Нора не появлялась до самого вечера. А когда наконец вышла, то была уже совсем каменная — глаза пустые, губы поджаты, прошла мимо маячившего в коридоре Деда, будто мимо стены. У Деда болезненно сжалось сердце и задрожала больная нога. Он виновато заковылял к себе. На следующий день — все то же. Выходит из своей комнаты только в туалет — бледная, непричесанная, с этими мстительно поджатыми губами. Дед хотел бы ей сказать: вот видишь, девочка, какие дела — разве у приличных людей бываю такие жены? Дед сказал бы это, если бы ей вообще можно было что-нибудь сказать! Если бы было, кому сказать, но некому. Нельзя же, в самом деле, считать Норой это угрюмое, бескровное существо, со старческой безнадежностью шаркающее по квартире. Деда будто и не знает! И тут Дед снова в ужасе вспомнил о социологе, напророчившем ей трагический конец.

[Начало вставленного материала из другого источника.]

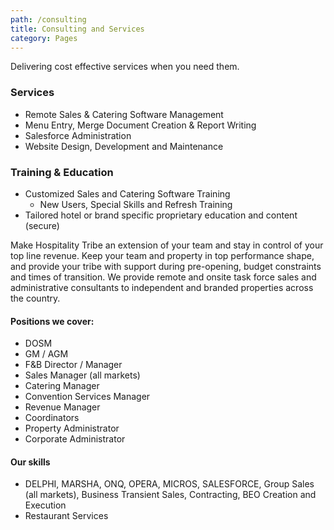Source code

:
 ```yaml
---
path: /consulting
title: Consulting and Services
category: Pages
---
```

Delivering cost effective services when you need them.

### Services

* Remote Sales & Catering Software Management
* Menu Entry, Merge Document Creation & Report Writing
* Salesforce Administration
* Website Design, Development and Maintenance

### Training & Education

* Customized Sales and Catering Software Training 
  * New Users, Special Skills and Refresh Training
* Tailored hotel or brand specific proprietary education and content (secure)


Make Hospitality Tribe an extension of your team and stay in control of your top line revenue. Keep your team and property in top performance shape, and provide your tribe with support during pre-opening, budget constraints and times of transition. We provide remote and onsite task force sales and administrative consultants to independent and branded properties across the country.  

#### Positions we cover:

* DOSM
* GM / AGM
* F&B Director / Manager
* Sales Manager (all markets)
* Catering Manager
* Convention Services Manager
* Revenue Manager
* Coordinators
* Property Administrator
* Corporate Administrator


#### Our skills

* DELPHI, MARSHA, ONQ, OPERA, MICROS, SALESFORCE, Group Sales (all markets), Business Transient Sales, Contracting, BEO Creation and Execution
* Restaurant Services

...Она тогда училась в Литинституте, и там у них практиковал некто социолог. По каким-то там тестам он определял способности, характеры и состояние студентов, а по окончании практики каждому из испытуемых выдал заключение. Доставшееся Норе ее потрясло. «Представь, Дед, нарисовал восхитительный портрет незнакомки - Умна, чувственна, отзывчива, способна крайне сильно желать и добиваться желаемого. Притом горда и очень обаятельна... Лишь одно омрачало «портрет» — там, как бы между прочим, в самом конце было сказано, что пытаясь избавиться от сложных проблем, «незнакомка» может принять неожиданное, безрассудное решение, а при несчастливо сложившихся обстоятельствах — вплоть до самоубийства! Каково, а? Ну зачем, скажи, было мне об этом сообщать? Чтобы надоумить?!»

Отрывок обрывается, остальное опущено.